Most of the students wrote proof of their beliefs using Boyle's Law (gas cools off when it expands and

heats up when it is compressed) or some variant. One student, however, wrote the following:

"First we need to know how the mass of Hell is changing in time. So, we need to know the rate that souls are moving into Hell and the rate they are leaving.

I think that we can safely assume that once a soul goes to Hell, it will not leave. Therefore, no souls are leaving. As for how many souls are entering Hell, let's look at the different religions that exist in the world today.

Some of these religions state that if you are not a member of their religion, you will go to Hell. Since there are more than one of these religions and since people do not belong to more than one religion, we can project that all people and all souls go to Hell. With birth and death rates as they are, we can expect the number of souls in Hell to increase exponentially.
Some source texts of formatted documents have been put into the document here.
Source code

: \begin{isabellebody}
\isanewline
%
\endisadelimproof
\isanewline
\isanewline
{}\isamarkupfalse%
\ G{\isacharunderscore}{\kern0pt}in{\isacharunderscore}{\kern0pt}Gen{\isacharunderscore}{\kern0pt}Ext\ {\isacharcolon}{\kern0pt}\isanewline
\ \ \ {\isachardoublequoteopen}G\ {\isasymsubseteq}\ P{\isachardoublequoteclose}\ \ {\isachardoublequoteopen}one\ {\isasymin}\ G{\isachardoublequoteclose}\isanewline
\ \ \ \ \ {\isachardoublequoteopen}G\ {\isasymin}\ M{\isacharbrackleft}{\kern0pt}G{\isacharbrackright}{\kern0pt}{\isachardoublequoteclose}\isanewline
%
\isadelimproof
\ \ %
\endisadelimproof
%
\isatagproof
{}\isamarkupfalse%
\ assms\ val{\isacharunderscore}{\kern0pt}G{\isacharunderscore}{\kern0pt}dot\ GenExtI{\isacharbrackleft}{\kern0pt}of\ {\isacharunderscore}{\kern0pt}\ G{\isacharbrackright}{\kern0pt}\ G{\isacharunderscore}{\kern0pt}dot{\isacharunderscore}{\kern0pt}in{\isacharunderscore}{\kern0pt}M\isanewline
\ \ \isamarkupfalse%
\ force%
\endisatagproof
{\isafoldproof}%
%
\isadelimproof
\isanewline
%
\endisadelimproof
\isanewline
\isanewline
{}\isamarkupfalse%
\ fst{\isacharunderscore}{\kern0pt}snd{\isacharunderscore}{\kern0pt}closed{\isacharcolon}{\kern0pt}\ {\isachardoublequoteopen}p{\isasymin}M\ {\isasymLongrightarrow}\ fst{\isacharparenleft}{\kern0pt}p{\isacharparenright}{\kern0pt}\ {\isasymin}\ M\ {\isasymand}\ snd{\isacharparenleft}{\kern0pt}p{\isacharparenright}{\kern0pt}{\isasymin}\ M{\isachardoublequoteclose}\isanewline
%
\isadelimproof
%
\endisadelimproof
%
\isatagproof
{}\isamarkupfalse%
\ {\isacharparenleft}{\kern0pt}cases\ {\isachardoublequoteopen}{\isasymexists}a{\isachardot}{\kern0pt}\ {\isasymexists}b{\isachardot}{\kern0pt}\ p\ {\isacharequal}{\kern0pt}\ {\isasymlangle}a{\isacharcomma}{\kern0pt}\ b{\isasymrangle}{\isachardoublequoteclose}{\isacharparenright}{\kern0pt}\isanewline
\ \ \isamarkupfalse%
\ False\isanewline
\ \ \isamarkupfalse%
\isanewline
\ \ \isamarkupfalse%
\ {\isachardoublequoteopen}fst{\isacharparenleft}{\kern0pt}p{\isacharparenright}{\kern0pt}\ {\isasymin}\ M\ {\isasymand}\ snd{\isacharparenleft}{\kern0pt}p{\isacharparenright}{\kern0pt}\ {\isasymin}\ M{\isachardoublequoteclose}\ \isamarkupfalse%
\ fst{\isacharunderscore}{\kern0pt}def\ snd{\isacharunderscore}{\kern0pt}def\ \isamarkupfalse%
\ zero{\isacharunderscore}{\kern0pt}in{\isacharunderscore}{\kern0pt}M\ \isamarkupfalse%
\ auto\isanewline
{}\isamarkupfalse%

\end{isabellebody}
Now, we look at the rate of chance in the volume in Hell because Boyle's Law states that in order for the temperature and pressure in Hell to stay the same, the volume of Hell has to expand as souls are added. This gives two possibilities: (1) If Hell is expanding at a slower rate than the rate at which souls enter Hell, then the temperature and pressure in Hell will increase until all Hell breaks loose. (2) Of course, if Hell is expanding at a faster rate than the increase of souls in Hell, then the temperature and pressure will drop until Hell freezes over.

So which is it? If we accept the postulate given to me by Ms. Therese Banyan during my freshman year, "That it will be a cold day in Hell before I sleep with you," and take into accound the fact that I still have not succeeded in that area, then (2) cannot be true, and so Hell is exothermic."

The student got the only A.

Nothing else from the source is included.